WASHINGTON (Reuters) – The U.S. economy likely accelerated in the second quarter as consumers ramped up spending and businesses invested more on equipment, which would confirm that the sluggish performance early in the year was temporary.
Gross domestic product probably increased at a 2.6 percent annual rate in the April-June period, according to a Reuters survey of economists. The poll, however, was conducted before the release of data on Thursday that showed a sharp drop in the goods trade deficit in June and strong gains in wholesale and retail inventories.
That data prompted economists to raise their GDP growth forecasts to as high as a 3.5 percent rate, which would be more than double the first quarter’s 1.4 percent growth pace. The Commerce Department will release its advance second-quarter GDP estimate on Friday at 8:30 a.m. EDT.
A rebound in growth, together with a tightening labor market, would leave the Federal Reserve on course to announce a plan to start reducing its $4.2 trillion portfolio of Treasury bonds and mortgage-backed securities in September as well as raise interest rates for a third time this year.
“The Fed is certainly looking for a rebound in the strength of GDP growth that maintains the moderate economic expansion we have seen during this current economic cycle,” said Sam Bullard, a senior economist at Wells Fargo Securities in Charlotte, North Carolina. “That would allow plans for further monetary policy tightening.”
The U.S. central bank left rates unchanged on Wednesday and said it expected to start winding down its portfolio “relatively soon.”
Even if GDP growth regains momentum in the second quarter, it will probably not exceed 2.5 percent for the full year. President Donald Trump had set an ambitious 3.0 percent growth target for 2017.
While the Trump administration has vowed to cut corporate and individual taxes as part of its business-friendly agenda, Republicans’ struggles in Congress to pass a healthcare restructuring have left analysts skeptical on the prospects of fiscal stimulus. So far, the impasse in Washington has not hurt either business and consumer confidence.
A resurgence in consumer spending likely accounted for the bulk of the pickup in economic growth in the second quarter. Consumer spending, which accounts for more than two-thirds of the U.S. economy, grew at a 1.1 percent rate in the first quarter, the weakest performance in a year.

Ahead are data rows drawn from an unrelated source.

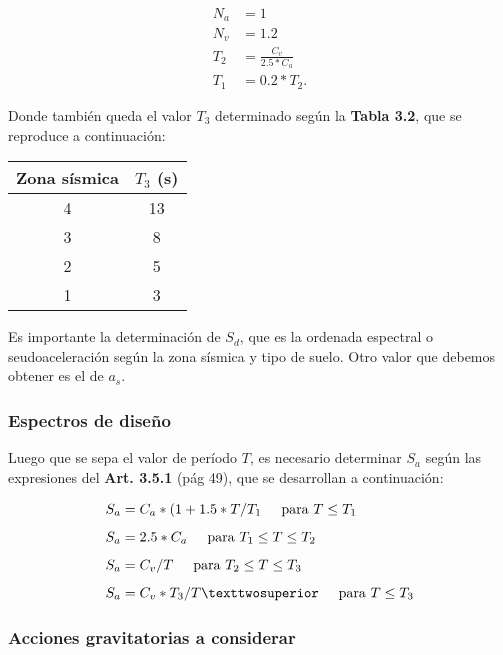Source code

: \documentclass[../main.tex]{subfiles}
\begin{document}
\begin{align*}
  N_a &= 1 \\[5pt]
  N_v &= 1.2 \\[5pt]
  T_2 &= \frac{C_v}{2.5*C_a} \\[5pt]
  T_1 &= 0.2 * T_2
.\end{align*}

Donde también queda el valor $T_3$ determinado según la  \textbf{Tabla 3.2},
que se reproduce a continuación:

\begin{center}
  \begin{tabular}{|c|c|}
    \hline
    \textbf{Zona sísmica} & $T_3$ (s) \\
    \hline
    4 & 13 \\
    \hline
    3 & 8 \\
    \hline
    2 & 5 \\
    \hline
    1 & 3 \\
    \hline
  \end{tabular} 
\end{center}

Es importante la determinación de $S_d$, que es la ordenada espectral o 
seudoaceleración según la zona sísmica y tipo de suelo. Otro valor que debemos
obtener es el de $a_s$.

\subsubsection{Espectros de diseño}

Luego que se sepa el valor de período $T$, es necesario determinar $S_a$ según
las expresiones del  \textbf{Art. 3.5.1} (pág 49), que se desarrollan a
continuación:

\begin{align*}
  S_a &= C_a * (1 + 1.5 * T / T_1  \hspace{0.5cm} \text{para } T \leq T_1\\[5pt]
  S_a &= 2.5*C_a  \hspace{0.5cm} \text{para } T_1 \leq T \leq T_2  \\[5pt]
  S_a &= C_v / T  \hspace{0.5cm} \text{para } T_2 \leq T \leq T_3  \\[5pt]
  S_a &= C_v * T_3 /T² \hspace{0.5cm} \text{para } T \leq T_3 
\end{align*}


\subsubsection{Acciones gravitatorias a considerar}
\end{document}
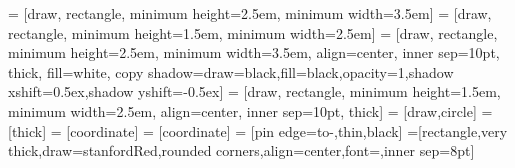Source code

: \usepackage{amsmath,amssymb,amsfonts,bm,mathtools}



\usepackage{tikz,pgfplots}
\usetikzlibrary{backgrounds,positioning,intersections,patterns,calc,cd,fit,
  quotes,math,decorations.pathmorphing,decorations.markings,shadows,shapes,
  automata,arrows,arrows.meta}
\pgfplotsset{compat=1.16}


 = [draw, rectangle, minimum height=2.5em, minimum width=3.5em]
 = [draw, rectangle, minimum height=1.5em, minimum width=2.5em]
 = [draw, rectangle, minimum height=2.5em, minimum width=3.5em, align=center, inner sep=10pt, thick, fill=white, copy shadow={draw=black,fill=black,opacity=1,shadow xshift=0.5ex,shadow yshift=-0.5ex}]
 = [draw, rectangle, minimum height=1.5em, minimum width=2.5em, align=center, inner sep=10pt, thick]
 = [draw,circle]
 = [thick]
 = [coordinate]
 = [coordinate]
 = [pin edge={to-,thin,black}]
=[rectangle,very thick,draw=stanfordRed,rounded corners,align=center,font=\normalsize,inner sep=8pt]
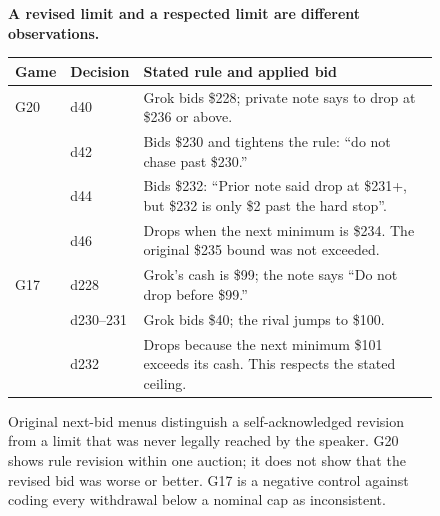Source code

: \begin{figure}[p]
\centering
\begin{minipage}{0.95\linewidth}
\textbf{A revised limit and a respected limit are different observations.}\par\smallskip
\begin{tabularx}{\linewidth}{@{}llX@{}}
\toprule
Game & Decision & Stated rule and applied bid\\
\midrule
G20 & d40 & Grok bids \$228; private note says to drop at \$236 or above.\\
 & d42 & Bids \$230 and tightens the rule: ``do not chase past \$230.''\\
 & d44 & Bids \$232: ``Prior note said drop at \$231+, but \$232 is only \$2 past the hard stop''.\\
 & d46 & Drops when the next minimum is \$234. The original \$235 bound was not exceeded.\\
\midrule
G17 & d228 & Grok's cash is \$99; the note says ``Do not drop before \$99.''\\
 & d230--231 & Grok bids \$40; the rival jumps to \$100.\\
 & d232 & Drops because the next minimum \$101 exceeds its cash. This respects the stated ceiling.\\
\bottomrule
\end{tabularx}
\end{minipage}
\caption{Original next-bid menus distinguish a self-acknowledged revision from a limit that was never legally reached by the speaker. G20 shows rule revision within one auction; it does not show that the revised bid was worse or better. G17 is a negative control against coding every withdrawal below a nominal cap as inconsistent.}
\label{fig:temporal-revision}
\end{figure}
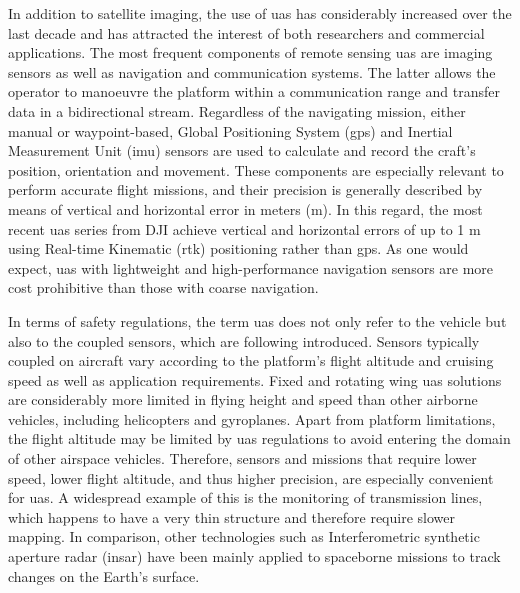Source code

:In addition to satellite imaging, the use of \acrshort{uas} has considerably increased over the last decade and has attracted the interest of both researchers and commercial applications. The most frequent components of remote sensing \acrshort{uas} are imaging sensors as well as navigation and communication systems. The latter allows the operator to manoeuvre the platform within a communication range and transfer data in a bidirectional stream. Regardless of the navigating mission, either manual or waypoint-based, Global Positioning System (\acrshort{gps}) and Inertial Measurement Unit (\acrshort{imu}) sensors are used to calculate and record the craft's position, orientation and movement. These components are especially relevant to perform accurate flight missions, and their precision is generally described by means of vertical and horizontal error in meters (\si{\meter}). In this regard, the most recent \acrshort{uas} series from DJI achieve vertical and horizontal errors of up to 1 \si{\meter} using Real-time Kinematic (\acrshort{rtk}) positioning rather than \acrshort{gps}. As one would expect, \acrshort{uas} with lightweight and high-performance navigation sensors are more cost prohibitive than those with coarse navigation.    

In terms of safety regulations, the term \acrshort{uas} does not only refer to the vehicle but also to the coupled sensors, which are following introduced. Sensors typically coupled on aircraft vary according to the platform's flight altitude and cruising speed as well as application requirements. Fixed and rotating wing \acrshort{uas} solutions are considerably more limited in flying height and speed than other airborne vehicles, including helicopters and gyroplanes. Apart from platform limitations, the flight altitude may be limited by \acrshort{uas} regulations to avoid entering the domain of other airspace vehicles. Therefore, sensors and missions that require lower speed, lower flight altitude, and thus higher precision, are especially convenient for \acrshort{uas}. A widespread example of this is the monitoring of transmission lines, which happens to have a very thin structure and therefore require slower mapping. In comparison, other technologies such as Interferometric synthetic aperture radar (\acrshort{insar}) have been mainly applied to spaceborne missions to track changes on the Earth's surface.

“I am a little worried about the consumer in the second half of this year because of the lack of wage growth,” said Ryan Sweet, senior economist at Moody’s Analytics in Westchester, Pennsylvania. “For consumers to continue to lead the economy we need wage growth to accelerate.”
Annual wage growth has struggled to break above 2.5 percent.
Business Spending Boost
Business spending on equipment is expected to have picked up from the first quarter’s 7.8 percent rate, marking a third straight quarterly increase. Investment on nonresidential structures like oil and gas wells likely provided another boost to GDP growth in the second quarter.
While businesses probably continued to carefully manage their inventories, they appeared to spend more in some places. Inventory investment is expected to have been neutral or made a modest contribution to growth after slicing off 1.1 percent percentage points in the first quarter.
Similarly, trade is forecast making little or no contribution to output after adding two-tenths of a percentage point in the first three months of 2017.
Housing was likely a drag on growth in the last quarter. That would follow two straight quarters when investment in homebuilding supported GDP growth. Auto production is expected to have rebounded after slumping in the first quarter.
Alongside the second-quarter GDP report, the government will publish revisions to data going back to 2014, including the first-quarter GDP estimate. Economists expect little change in the growth picture. They believe that a seasonal quirk tends to exert a weak bias on first-quarter GDP.
The government has undertaken to fully address the so-called residual seasonality when it publishes a comprehensive revision of the GDP series in 2018.
“Our rough estimate is that the revision will be close to zero on net,” said Daniel Silver, an economist at JPMorgan in New York. “The issue of ‘residual seasonality’ is likely to persist through the upcoming revision.”